It’s an unequivocal fact that the better your general and product copy, the more likely you are going to be to get a customer to buy. How this isn’t obvious to some retailers completely stuns me. But it isn’t.
It seems to be a tough message to get out there that there are no short cuts to be had in this or pretty well any other area of your site if what you’re trying to do is sell product with any success. I review websites constantly, and try (and sometimes fail) to come across as being polite when I find typos, bad grammar, limited information and what basically boils down to lazy copy. Sorry if you’re trying to sell hundreds of different products, but you need to establish a consistent, friendly, informative and accurate format and stick to it with every single item.
Some retailers try and write too much, which can also have the adverse effect of sending a prospective customer scurrying away to another retailer, drowning in an overflow of words.
Once a customer has been tempted by firstly your home page and secondly by easily navigating through to a product they’re interested in, usually via a pic, and hopefully with a zoom facility (and don’t get me on that subject) they will want some more info.
This is what they expect, and what it most likely to tempt them to buy:
1) Friendly, brief and informative descriptive text
2) Sizing information (or dimensions, depending on the product)
3) Fabric information (or ingredients, construction, fabrication etc)

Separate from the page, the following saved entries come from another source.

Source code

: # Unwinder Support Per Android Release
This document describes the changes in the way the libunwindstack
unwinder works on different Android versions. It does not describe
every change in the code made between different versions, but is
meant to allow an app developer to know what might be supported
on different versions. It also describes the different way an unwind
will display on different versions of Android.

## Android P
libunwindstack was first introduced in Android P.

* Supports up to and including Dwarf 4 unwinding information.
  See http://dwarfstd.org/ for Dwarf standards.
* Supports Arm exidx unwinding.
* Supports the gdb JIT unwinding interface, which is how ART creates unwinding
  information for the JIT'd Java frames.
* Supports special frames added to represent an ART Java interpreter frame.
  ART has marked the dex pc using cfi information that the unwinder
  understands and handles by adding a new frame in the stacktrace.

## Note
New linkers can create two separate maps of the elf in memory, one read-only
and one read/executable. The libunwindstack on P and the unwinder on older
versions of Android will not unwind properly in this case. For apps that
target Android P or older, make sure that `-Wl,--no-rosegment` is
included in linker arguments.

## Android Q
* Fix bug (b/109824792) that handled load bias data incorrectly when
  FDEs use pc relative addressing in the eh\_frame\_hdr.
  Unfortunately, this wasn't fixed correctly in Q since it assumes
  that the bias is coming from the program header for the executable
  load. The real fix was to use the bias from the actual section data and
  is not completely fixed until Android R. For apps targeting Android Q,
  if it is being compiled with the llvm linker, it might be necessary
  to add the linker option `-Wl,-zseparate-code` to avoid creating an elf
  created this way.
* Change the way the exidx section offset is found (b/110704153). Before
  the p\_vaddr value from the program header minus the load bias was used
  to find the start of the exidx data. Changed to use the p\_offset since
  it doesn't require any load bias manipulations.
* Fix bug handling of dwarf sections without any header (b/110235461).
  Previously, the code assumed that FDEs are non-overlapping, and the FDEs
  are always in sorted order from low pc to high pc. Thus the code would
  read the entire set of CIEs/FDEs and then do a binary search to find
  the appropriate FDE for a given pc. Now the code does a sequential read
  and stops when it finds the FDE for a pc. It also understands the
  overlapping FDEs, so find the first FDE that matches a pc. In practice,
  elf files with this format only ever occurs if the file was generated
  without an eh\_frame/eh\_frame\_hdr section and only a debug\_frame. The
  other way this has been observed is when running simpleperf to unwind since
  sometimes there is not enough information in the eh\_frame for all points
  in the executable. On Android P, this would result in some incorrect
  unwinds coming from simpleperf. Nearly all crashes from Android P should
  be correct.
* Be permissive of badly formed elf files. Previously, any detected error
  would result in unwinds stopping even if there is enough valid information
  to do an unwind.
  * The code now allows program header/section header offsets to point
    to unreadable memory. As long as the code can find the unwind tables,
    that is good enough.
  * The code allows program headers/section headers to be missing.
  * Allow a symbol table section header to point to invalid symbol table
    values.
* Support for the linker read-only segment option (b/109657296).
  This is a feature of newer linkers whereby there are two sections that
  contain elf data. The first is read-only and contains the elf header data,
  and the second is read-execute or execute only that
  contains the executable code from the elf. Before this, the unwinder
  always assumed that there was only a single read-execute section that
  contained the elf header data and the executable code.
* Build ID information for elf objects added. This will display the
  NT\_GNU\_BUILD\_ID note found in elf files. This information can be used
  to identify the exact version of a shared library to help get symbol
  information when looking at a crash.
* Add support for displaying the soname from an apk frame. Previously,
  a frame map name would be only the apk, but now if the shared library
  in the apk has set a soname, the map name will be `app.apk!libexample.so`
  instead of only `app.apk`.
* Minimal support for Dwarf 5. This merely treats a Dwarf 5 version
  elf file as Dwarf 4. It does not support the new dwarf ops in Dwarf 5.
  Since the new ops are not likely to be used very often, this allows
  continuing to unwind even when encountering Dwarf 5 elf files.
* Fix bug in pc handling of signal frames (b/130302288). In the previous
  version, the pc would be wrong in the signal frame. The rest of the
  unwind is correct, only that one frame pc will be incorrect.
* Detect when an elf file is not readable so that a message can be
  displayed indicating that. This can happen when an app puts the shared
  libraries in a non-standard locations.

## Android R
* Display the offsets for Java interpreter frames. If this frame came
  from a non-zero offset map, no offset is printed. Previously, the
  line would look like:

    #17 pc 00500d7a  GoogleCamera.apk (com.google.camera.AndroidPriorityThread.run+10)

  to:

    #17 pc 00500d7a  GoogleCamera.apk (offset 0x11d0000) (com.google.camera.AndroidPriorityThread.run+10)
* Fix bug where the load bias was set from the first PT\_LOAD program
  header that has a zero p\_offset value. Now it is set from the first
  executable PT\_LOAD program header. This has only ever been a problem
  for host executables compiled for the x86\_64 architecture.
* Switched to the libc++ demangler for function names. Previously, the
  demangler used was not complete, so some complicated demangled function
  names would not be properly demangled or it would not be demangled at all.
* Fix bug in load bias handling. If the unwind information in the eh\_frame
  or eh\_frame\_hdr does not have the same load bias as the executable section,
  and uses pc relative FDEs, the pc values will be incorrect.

4) Any relevant further detail.
5) Knowledge that they can speak to someone if they need to ask for help
Inevitably one of the best examples of ‘how to get all of this right’ and a role model for selling pretty well anything online is www.netaporter.com. Here you have some inviting ‘Editor’s Notes’ to draw you in. The you can click through to the ‘Details’ where all the fabric information resides plus things like ‘exaggerated shoulders’ and ‘concealed zip fastening’. Then you can click to ‘Size and Fit’ and all three mini pages have the invitation to email their style advisors plus the product code.
Now you may well say to me that Netaporter have spent a fortune on their site, which they undoubtedly have, but that’s not the point. The point is, that through trial and error (probably) they have established a formula which works, and which you should analyse and follow in as much as you can, whether on a single product page or more.

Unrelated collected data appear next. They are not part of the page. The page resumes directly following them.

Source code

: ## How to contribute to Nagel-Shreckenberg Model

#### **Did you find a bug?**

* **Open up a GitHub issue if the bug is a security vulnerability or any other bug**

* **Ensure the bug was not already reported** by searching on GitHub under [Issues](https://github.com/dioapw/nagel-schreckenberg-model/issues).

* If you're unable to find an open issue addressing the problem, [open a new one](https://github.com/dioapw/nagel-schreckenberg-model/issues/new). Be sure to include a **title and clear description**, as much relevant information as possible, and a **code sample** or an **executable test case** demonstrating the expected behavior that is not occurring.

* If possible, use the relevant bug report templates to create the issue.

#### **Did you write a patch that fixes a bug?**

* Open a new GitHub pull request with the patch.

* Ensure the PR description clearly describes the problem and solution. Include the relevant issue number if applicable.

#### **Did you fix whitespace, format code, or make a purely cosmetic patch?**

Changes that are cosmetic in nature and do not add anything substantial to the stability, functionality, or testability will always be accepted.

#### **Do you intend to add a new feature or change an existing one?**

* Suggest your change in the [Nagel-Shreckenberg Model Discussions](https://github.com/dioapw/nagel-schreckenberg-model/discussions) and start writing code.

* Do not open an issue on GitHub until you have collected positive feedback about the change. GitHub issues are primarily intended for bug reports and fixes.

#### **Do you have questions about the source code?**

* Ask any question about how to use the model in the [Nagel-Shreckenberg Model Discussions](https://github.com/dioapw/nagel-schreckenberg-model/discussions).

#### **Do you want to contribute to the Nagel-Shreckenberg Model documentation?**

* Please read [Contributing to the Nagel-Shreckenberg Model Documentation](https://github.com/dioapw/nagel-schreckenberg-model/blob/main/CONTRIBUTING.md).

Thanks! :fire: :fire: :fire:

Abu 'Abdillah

Yesterday I writing about ‘Summer Pearls’ for GlamourSleuth (to be published on Wednesday along with a special offer at thesiteguide.com). I came across some of the worst designed websites I have seen for a long time - dreadful pictures - hopeless copy - totally out of date design. Why the people running these websites think they will work totally beats me. Come to me please………I can really, really help you, I promise………….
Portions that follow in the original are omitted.